Mais pour que le débat soit clair et utile, il est très important que des informations précises soient données et que des malentendus ne soient pas créés.
Je lis ce matin, dans notre quotidien régional, que certains élus craignent que la réforme « instaure un autofinancement minimal de 50% des investissements par les communes ». Je comprends évidemment cette crainte car, si tel était le cas, de nombreuses petites communes rurales ne pourraient plus réaliser leurs projets.
Mais justement, les projets de loi ne prévoient absolument pas une règle de 50% d’autofinancement pour les investissements des petites communes.

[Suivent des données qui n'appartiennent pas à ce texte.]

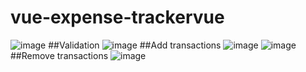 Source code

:# vue-expense-trackervue
![image](https://github.com/user-attachments/assets/3594db26-4bb5-47f4-9e23-7bbf90fbad0a)
##Validation
![image](https://github.com/user-attachments/assets/27fe8e3f-0b9d-4b31-a725-aad33ab36cc9)
##Add transactions
![image](https://github.com/user-attachments/assets/d7ec362f-5fea-4cb4-bef6-4d83c8e403eb)
![image](https://github.com/user-attachments/assets/50a3fd66-b1d9-4df3-9b5c-9344b683e23d)
##Remove transactions
![image](https://github.com/user-attachments/assets/f86411aa-8e99-4e40-a5ed-43e7d5d03f63)
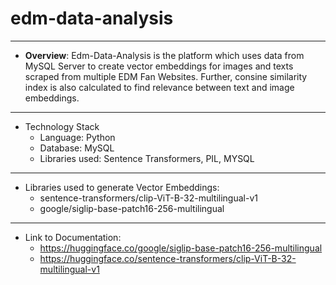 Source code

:# edm-data-analysis

*** 
  * **Overview**: 
  Edm-Data-Analysis is the platform which uses data from MySQL Server to create vector embeddings for images and texts scraped from multiple EDM Fan Websites. 
  Further, consine similarity index is also calculated to find relevance between text and image embeddings. 
***
* Technology Stack
  - Language: Python
  - Database: MySQL
  - Libraries used: Sentence Transformers, PIL, MYSQL
***
* Libraries used to generate Vector Embeddings:
  - sentence-transformers/clip-ViT-B-32-multilingual-v1
  - google/siglip-base-patch16-256-multilingual
***
* Link to Documentation:
  - https://huggingface.co/google/siglip-base-patch16-256-multilingual
  - https://huggingface.co/sentence-transformers/clip-ViT-B-32-multilingual-v1
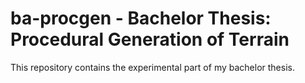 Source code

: # ba-procgen - Bachelor Thesis: Procedural Generation of Terrain

This repository contains the experimental part of my bachelor thesis.
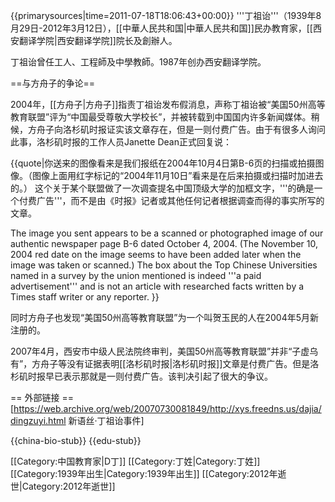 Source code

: {{primarysources|time=2011-07-18T18:06:43+00:00}}
'''丁祖诒'''（1939年8月29日-2012年3月12日），[[中華人民共和国|中華人民共和国]]民办教育家，[[西安翻译学院|西安翻译学院]]院长及創辦人。

丁祖诒曾任工人、工程師及中學教師。1987年创办西安翻译学院。

==与方舟子的争论==

2004年，[[方舟子|方舟子]]指责丁祖诒发布假消息，声称丁祖诒被“美国50州高等教育联盟”评为“中国最受尊敬大学校长”，并被转载到中国国内许多新闻媒体。稍候，方舟子向洛杉矶时报证实该文章存在，但是一则付费广告。由于有很多人询问此事，洛杉矶时报的工作人员Janette Dean正式回复说：

{{quote|你送来的图像看来是我们报纸在2004年10月4日第B-6页的扫描或拍摄图像。（图像上面用红字标记的“2004年11月10日”看来是在后来拍摄或扫描时加进去的。） 这个关于某个联盟做了一次调查提名中国顶级大学的加框文字，'''的确是一个付费广告'''，而不是由《时报》记者或其他任何记者根据调查而得的事实所写的文章。

The image you sent appears to be a scanned or photographed image of our authentic newspaper page B-6 dated October 4, 2004.  (The November 10, 2004 red date on the image seems to have been added later when the image was taken or scanned.)  The box about the Top Chinese Universities named in a survey by the union mentioned is indeed '''a paid advertisement''' and is not an article with researched facts written by a Times staff writer or any reporter. 
}}


同时方舟子也发现“美国50州高等教育联盟”为一个叫贺玉民的人在2004年5月新注册的。

2007年4月，西安市中级人民法院终审判，美国50州高等教育联盟”并非“子虚乌有”，方舟子等没有证据表明[[洛杉矶时报|洛杉矶时报]]文章是付费广告。但是洛杉矶时报早已表示那就是一则付费广告。该判决引起了很大的争议。

== 外部链接 ==
[https://web.archive.org/web/20070730081849/http://xys.freedns.us/dajia/dingzuyi.html 新语丝·丁祖诒事件]

{{china-bio-stub}}
{{edu-stub}}

[[Category:中国教育家|D丁]]
[[Category:丁姓|Category:丁姓]]
[[Category:1939年出生|Category:1939年出生]]
[[Category:2012年逝世|Category:2012年逝世]]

Ce n’est écrit nulle part ! Et personne n’y songe : bien au contraire, le Gouvernement est tout à fait déterminé à ce que les communes rurales continuent à être aidées dans leurs projets.
Précisément, l’article 35 du projet de loi propose un principe de bon sens : « la pratique des financements croisés entre les collectivités territoriales doit être limitée aux projets dont l’envergure le justifie ou répondre à des motifs de solidarité ou d’aménagement du territoire ; le maître d’ouvrage doit assurer une part significative du financement. »
Très concrètement, comme l’a déjà indiqué le ministre de l’intérieur au Sénat, le Gouvernement garantira que, pour financer un investissement, les petites communes rurales pourront continuer à bénéficier jusqu’à 80% de subventions.